■ **YOUR INSTRUCTIONS**
Starting at the line that contains "不考虑个人对历史的影响，是不对的。", return every line down to the end of the records below, exactly as written.
• • •
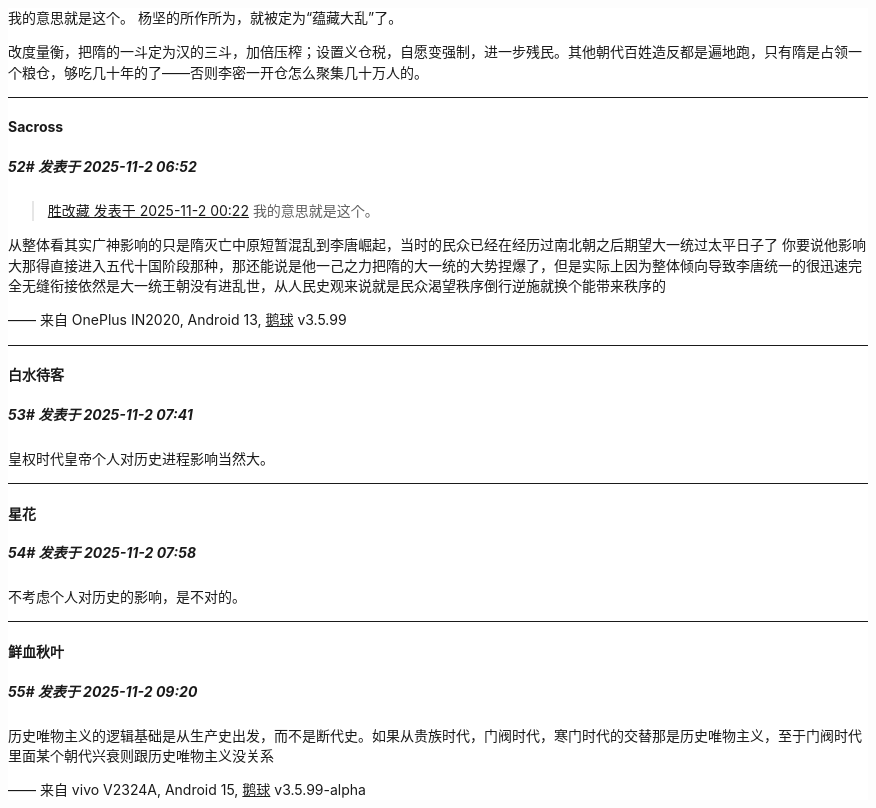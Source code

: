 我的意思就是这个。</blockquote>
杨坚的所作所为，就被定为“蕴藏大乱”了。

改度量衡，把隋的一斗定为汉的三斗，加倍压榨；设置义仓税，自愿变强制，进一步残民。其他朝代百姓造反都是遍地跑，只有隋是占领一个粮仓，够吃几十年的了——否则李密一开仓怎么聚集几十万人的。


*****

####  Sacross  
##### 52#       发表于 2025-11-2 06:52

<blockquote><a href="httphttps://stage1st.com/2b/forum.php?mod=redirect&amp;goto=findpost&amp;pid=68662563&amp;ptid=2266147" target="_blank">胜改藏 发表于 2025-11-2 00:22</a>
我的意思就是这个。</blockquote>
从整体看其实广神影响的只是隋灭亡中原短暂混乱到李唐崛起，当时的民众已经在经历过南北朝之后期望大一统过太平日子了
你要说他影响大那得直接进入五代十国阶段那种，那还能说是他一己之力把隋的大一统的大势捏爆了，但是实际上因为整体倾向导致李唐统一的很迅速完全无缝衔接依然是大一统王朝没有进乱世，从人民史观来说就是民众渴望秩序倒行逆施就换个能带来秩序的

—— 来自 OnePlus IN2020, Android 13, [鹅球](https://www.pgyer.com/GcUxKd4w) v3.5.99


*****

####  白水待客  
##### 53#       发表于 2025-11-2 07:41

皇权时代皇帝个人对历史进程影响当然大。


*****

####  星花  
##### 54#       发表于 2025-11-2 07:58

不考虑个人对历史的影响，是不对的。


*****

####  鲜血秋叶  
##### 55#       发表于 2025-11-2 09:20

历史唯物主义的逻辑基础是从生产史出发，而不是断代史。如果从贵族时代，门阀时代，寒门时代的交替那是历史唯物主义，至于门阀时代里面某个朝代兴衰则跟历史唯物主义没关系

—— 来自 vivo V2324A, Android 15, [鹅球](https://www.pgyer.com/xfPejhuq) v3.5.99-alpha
• • •
■ **WRITTEN SOLUTION**
不考虑个人对历史的影响，是不对的。


*****

####  鲜血秋叶  
##### 55#       发表于 2025-11-2 09:20

历史唯物主义的逻辑基础是从生产史出发，而不是断代史。如果从贵族时代，门阀时代，寒门时代的交替那是历史唯物主义，至于门阀时代里面某个朝代兴衰则跟历史唯物主义没关系

—— 来自 vivo V2324A, Android 15, [鹅球](https://www.pgyer.com/xfPejhuq) v3.5.99-alpha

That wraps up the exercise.